■ PROBLEM DESCRIPTION
Give again, word for word, each line below starting at the one that contains "여러 기능을 제공한다." and ending at the one that contains "Python 모듈의 버전을 확인하는".

·····

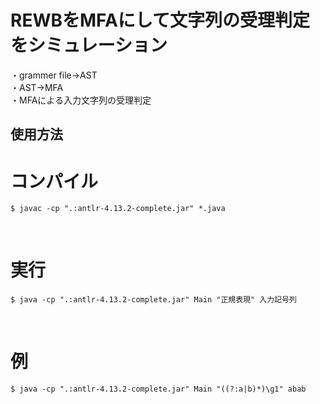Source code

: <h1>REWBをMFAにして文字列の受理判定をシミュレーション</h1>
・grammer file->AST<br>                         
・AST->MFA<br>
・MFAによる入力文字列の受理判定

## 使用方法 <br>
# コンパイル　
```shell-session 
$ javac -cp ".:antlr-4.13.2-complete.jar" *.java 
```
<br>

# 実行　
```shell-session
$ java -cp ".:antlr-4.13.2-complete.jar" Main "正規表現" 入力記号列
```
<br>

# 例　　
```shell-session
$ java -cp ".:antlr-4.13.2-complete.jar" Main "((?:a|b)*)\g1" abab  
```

·····

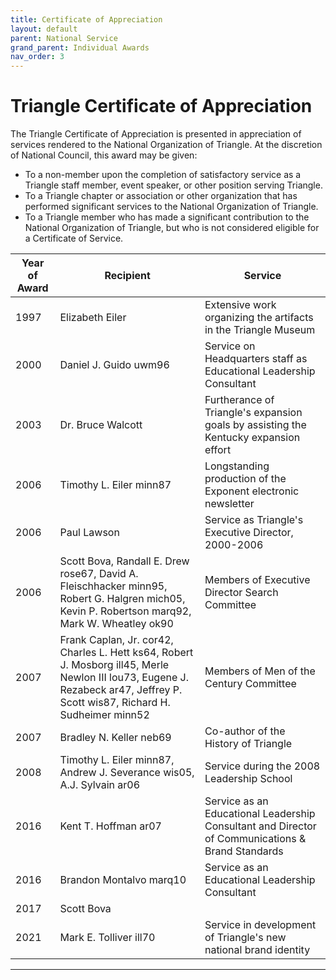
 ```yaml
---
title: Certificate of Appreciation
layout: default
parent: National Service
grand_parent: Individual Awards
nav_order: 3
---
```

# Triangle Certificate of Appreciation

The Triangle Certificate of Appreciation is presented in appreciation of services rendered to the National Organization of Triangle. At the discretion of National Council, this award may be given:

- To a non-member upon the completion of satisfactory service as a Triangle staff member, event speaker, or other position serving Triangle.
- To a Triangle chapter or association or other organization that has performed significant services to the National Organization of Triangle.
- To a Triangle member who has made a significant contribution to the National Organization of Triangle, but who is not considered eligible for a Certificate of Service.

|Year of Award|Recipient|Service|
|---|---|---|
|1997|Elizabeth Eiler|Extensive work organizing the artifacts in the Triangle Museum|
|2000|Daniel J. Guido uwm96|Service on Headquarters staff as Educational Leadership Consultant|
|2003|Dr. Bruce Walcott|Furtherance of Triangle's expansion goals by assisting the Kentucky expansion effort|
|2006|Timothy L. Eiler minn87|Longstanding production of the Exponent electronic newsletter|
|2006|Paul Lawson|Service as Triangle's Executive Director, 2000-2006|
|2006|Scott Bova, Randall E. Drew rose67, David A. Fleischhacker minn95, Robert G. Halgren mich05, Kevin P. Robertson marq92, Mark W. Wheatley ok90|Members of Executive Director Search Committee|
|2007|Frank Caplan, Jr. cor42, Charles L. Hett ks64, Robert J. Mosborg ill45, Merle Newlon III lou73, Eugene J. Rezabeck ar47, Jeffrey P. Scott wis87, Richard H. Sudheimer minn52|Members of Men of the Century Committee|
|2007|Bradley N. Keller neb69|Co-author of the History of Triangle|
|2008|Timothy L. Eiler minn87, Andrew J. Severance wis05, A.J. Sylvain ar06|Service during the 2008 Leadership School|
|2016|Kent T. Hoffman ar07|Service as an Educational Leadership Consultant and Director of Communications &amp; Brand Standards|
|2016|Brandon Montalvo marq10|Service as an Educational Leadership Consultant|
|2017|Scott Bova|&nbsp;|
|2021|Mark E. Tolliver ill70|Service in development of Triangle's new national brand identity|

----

·····

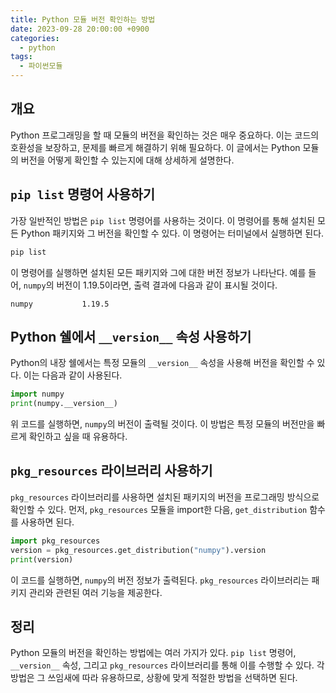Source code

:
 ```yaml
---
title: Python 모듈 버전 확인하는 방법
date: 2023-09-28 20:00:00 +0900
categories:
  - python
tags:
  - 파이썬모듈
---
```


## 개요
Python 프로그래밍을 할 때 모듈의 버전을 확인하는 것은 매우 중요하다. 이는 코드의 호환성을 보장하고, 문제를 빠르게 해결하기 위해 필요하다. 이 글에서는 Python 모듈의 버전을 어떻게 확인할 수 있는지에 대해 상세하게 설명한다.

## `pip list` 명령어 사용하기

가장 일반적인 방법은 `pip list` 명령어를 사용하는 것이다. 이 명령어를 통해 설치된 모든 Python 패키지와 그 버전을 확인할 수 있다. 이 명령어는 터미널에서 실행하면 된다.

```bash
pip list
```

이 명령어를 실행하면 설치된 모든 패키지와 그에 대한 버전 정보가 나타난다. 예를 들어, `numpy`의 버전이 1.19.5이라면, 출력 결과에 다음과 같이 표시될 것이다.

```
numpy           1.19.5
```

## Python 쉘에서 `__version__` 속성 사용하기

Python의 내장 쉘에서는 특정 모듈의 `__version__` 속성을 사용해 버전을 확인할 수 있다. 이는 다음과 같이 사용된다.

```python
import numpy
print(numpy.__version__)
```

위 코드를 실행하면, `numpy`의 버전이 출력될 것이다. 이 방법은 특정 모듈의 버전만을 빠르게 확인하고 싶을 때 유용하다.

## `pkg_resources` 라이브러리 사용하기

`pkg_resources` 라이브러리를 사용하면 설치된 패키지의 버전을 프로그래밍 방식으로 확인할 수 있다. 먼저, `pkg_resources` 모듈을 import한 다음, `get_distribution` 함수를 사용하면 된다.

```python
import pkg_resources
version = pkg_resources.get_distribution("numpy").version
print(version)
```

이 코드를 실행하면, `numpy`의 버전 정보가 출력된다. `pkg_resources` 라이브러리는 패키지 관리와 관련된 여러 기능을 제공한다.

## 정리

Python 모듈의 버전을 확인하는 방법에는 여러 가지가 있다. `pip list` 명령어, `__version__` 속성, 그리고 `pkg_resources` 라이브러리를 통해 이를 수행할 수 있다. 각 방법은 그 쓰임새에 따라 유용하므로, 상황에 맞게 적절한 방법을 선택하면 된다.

·····

■ RESPONSE BOX
이 코드를 실행하면, `numpy`의 버전 정보가 출력된다. `pkg_resources` 라이브러리는 패키지 관리와 관련된 여러 기능을 제공한다.

## 정리

Python 모듈의 버전을 확인하는 방법에는 여러 가지가 있다. `pip list` 명령어, `__version__` 속성, 그리고 `pkg_resources` 라이브러리를 통해 이를 수행할 수 있다. 각 방법은 그 쓰임새에 따라 유용하므로, 상황에 맞게 적절한 방법을 선택하면 된다.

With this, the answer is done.